'''

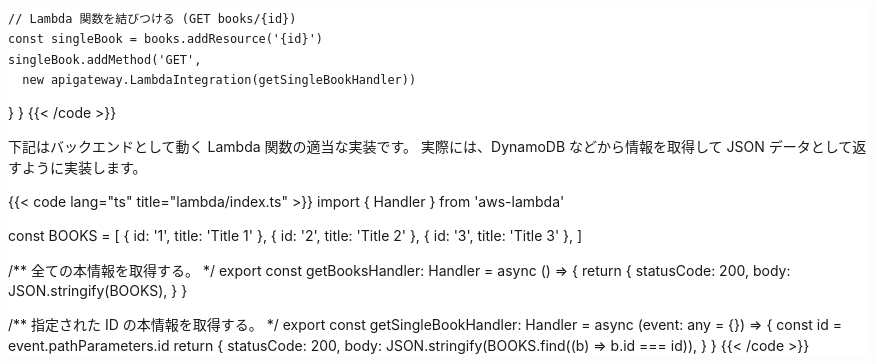     // Lambda 関数を結びつける (GET books/{id})
    const singleBook = books.addResource('{id}')
    singleBook.addMethod('GET',
      new apigateway.LambdaIntegration(getSingleBookHandler))
  }
}
{{< /code >}}

下記はバックエンドとして動く Lambda 関数の適当な実装です。
実際には、DynamoDB などから情報を取得して JSON データとして返すように実装します。

{{< code lang="ts" title="lambda/index.ts" >}}
import { Handler } from 'aws-lambda'

const BOOKS = [
  { id: '1', title: 'Title 1' },
  { id: '2', title: 'Title 2' },
  { id: '3', title: 'Title 3' },
]

/** 全ての本情報を取得する。 */
export const getBooksHandler: Handler = async () => {
  return {
    statusCode: 200,
    body: JSON.stringify(BOOKS),
  }
}

/** 指定された ID の本情報を取得する。 */
export const getSingleBookHandler: Handler = async (event: any = {}) => {
  const id = event.pathParameters.id
  return {
    statusCode: 200,
    body: JSON.stringify(BOOKS.find((b) => b.id === id)),
  }
}
{{< /code >}}

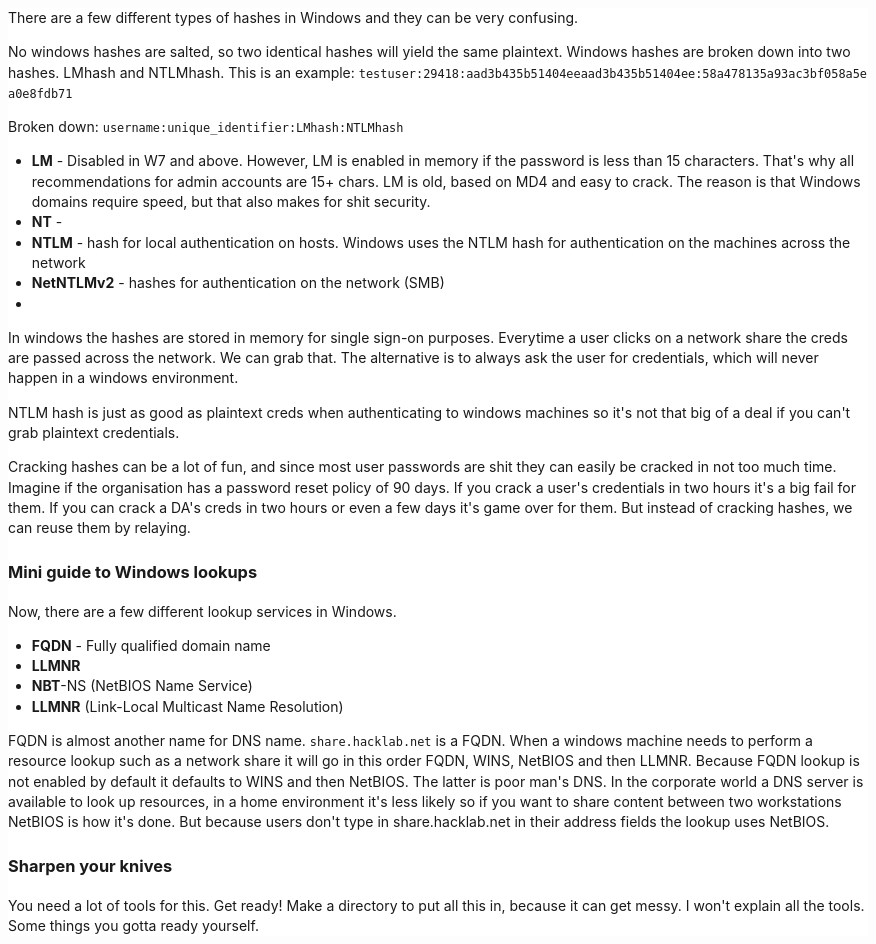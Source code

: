 There are a few different types of hashes in Windows and they can be very confusing.

No windows hashes are salted, so two identical hashes will yield the same plaintext. Windows hashes are broken down into two hashes. LMhash and NTLMhash. This is an example: `testuser:29418:aad3b435b51404eeaad3b435b51404ee:58a478135a93ac3bf058a5ea0e8fdb71`

Broken down:
`username:unique_identifier:LMhash:NTLMhash`

- **LM** - Disabled in W7 and above. However, LM is enabled in memory if the password is less than 15 characters. That's why all recommendations for admin accounts are 15+ chars. LM is old, based on MD4 and easy to crack. The reason is that Windows domains require speed, but that also makes for shit security.
- **NT** -
- **NTLM** - hash for local authentication on hosts. Windows uses the NTLM hash for authentication on the machines across the network
- **NetNTLMv2** - hashes for authentication on the network (SMB)
-


In windows the hashes are stored in memory for single sign-on purposes. Everytime a user clicks on a  network share the creds are passed across the network. We can grab that. The alternative is to always ask the user for credentials, which will never happen in a windows environment.

NTLM hash is just as good as plaintext creds when authenticating to windows machines so it's not that big of a deal if you can't grab plaintext credentials.

Cracking hashes can be a lot of fun, and since most user passwords are shit they can easily be cracked in not too much time. Imagine if the organisation has a password reset policy of 90 days. If you crack a user's credentials in two hours it's a big fail for them. If you can crack a DA's creds in two hours or even a few days it's game over for them. But instead of cracking hashes, we can reuse them by relaying.

### Mini guide to Windows lookups

Now, there are a few different lookup services in Windows.
- **FQDN** - Fully qualified domain name
- **LLMNR**
- **NBT**-NS (NetBIOS Name Service)
- **LLMNR** (Link-Local Multicast Name Resolution)

FQDN is almost another name for DNS name. `share.hacklab.net` is a FQDN.
When a windows machine needs to perform a resource lookup such as a network share it will go in this order FQDN, WINS, NetBIOS and then LLMNR.
Because FQDN lookup is not enabled by default it defaults to WINS and then NetBIOS. The latter is poor man's DNS. In the corporate world a DNS server is available to look up resources, in a home environment it's less likely so if you want to share content between two workstations NetBIOS is how it's done. But because users don't type in share.hacklab.net in their address fields the lookup uses NetBIOS.


### Sharpen your knives
You need a lot of tools for this. Get ready! Make a directory to put all this in, because it can get messy. I won't explain all the tools. Some things you gotta ready yourself.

'''

→ Directions for this task:
What is the number of lines in the entries above that contain the string "authentication"? Reply with the number and nothing more.

→ Response to the exercise:
2